Royal Decree 311/2022, of 3 May, which enacts the Esquema Nacional de Seguridad (ENS), is not a regulation that applies exclusively to public bodies: Article 2 extends the obligation to comply to the information systems of private entities that provide services or supply solutions to public-sector entities that are themselves subject to the ENS. In the Málaga area, this means that any company supplying the Junta de Andalucía, the Diputación Provincial de Málaga, the Ayuntamiento de Málaga or the Universidad de Málaga (UMA) must bring its systems into compliance before it can operate or bid on public contracts. The transitional provision of RD 311/2022 set 5 May 2024 as the deadline for systems already in operation; from that date onwards, operating without compliance constitutes a breach that may bar access to public procurement.

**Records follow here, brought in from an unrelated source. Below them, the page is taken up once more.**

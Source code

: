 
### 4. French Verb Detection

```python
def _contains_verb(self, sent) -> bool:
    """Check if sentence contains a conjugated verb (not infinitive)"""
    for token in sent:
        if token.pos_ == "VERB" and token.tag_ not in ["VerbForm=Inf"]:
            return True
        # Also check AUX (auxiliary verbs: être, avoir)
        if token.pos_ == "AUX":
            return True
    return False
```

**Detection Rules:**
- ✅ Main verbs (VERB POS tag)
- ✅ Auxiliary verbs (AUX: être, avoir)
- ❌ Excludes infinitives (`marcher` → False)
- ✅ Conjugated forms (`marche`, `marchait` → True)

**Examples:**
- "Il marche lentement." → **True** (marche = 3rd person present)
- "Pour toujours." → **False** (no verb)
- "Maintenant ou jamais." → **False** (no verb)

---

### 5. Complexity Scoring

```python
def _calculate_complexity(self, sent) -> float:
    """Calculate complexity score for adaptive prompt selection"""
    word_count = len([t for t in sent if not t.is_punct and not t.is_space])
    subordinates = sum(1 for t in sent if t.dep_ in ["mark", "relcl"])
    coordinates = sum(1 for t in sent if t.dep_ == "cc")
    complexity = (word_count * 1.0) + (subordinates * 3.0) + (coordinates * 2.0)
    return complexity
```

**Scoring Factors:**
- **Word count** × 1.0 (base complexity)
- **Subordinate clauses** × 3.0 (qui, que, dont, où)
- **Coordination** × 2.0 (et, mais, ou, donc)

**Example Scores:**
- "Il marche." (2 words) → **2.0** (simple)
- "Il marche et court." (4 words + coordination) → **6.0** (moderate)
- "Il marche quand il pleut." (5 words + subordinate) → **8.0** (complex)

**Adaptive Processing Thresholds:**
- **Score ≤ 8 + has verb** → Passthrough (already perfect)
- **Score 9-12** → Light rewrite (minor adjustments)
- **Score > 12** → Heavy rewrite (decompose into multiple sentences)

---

Summum Sistemas approaches ENS compliance from its own area of expertise: the technical implementation of the security controls in Annex II of RD 311/2022. That Annex covers 73 controls organised into three frameworks — organisational, operational and protection measures — and sixteen families, seven of them within the operational block, which includes the op.nub family specifically designed for cloud services. Writing policies is not enough: systems must be configured, services hardened, monitoring deployed, vulnerabilities managed and evidence produced to demonstrate that each control is actually in place and verifiable. The op.nub family is particularly relevant in Málaga given the concentration of SaaS and IaaS providers based at the Parque Tecnológico de Andalucía that serve public bodies across Andalusia.

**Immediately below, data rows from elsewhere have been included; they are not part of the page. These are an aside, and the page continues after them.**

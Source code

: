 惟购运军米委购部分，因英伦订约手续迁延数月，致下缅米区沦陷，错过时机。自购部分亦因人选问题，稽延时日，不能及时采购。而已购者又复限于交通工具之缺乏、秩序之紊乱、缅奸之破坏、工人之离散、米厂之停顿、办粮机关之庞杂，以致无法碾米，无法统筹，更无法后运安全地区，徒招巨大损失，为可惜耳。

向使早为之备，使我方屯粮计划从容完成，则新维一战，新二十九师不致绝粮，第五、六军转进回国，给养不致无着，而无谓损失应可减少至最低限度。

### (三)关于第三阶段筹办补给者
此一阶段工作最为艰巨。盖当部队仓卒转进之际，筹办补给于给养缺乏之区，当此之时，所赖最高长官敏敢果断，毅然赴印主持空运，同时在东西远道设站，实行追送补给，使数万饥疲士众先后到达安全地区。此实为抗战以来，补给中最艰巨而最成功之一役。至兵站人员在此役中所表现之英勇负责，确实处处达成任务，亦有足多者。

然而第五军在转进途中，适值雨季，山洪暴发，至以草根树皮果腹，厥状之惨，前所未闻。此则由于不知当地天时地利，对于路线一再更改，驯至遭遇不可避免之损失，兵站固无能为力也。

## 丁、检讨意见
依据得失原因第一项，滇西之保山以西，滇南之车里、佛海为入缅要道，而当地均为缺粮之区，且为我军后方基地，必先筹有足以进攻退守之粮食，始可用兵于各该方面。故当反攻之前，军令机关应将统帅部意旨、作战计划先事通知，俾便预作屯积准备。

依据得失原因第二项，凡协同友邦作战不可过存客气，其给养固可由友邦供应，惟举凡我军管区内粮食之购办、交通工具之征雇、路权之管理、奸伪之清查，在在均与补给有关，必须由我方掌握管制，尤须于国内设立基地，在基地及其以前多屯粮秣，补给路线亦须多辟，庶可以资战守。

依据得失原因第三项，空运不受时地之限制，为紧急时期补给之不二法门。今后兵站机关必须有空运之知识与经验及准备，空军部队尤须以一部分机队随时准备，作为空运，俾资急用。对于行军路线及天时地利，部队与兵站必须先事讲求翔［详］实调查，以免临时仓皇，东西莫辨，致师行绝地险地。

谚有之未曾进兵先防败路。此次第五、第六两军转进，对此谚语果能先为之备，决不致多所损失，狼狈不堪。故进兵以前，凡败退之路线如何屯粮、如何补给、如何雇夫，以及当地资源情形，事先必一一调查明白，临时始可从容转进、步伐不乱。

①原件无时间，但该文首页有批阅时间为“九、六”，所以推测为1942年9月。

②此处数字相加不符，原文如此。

Risk analysis is the core of the process. The ENS requires that the selection and proportionality of security controls be grounded in a formal analysis of the risks to which the in-scope systems are exposed. Summum Sistemas uses the MAGERIT methodology — the CCN's official reference for risk analysis in the context of Spain's public administration — supported by the CCN's own PILAR tool, which enables structured modelling of assets, threats, vulnerabilities and impacts and generates the reports that conformity auditors expect to see. To assess the current level of implementation of each control, we also use INES (Informe Nacional del Estado de Seguridad), the CCN's self-assessment tool, which provides a maturity scorecard by family and control. The result is technically sound, regulation-referenced analysis that can be presented to any ENAC-accredited inspection body.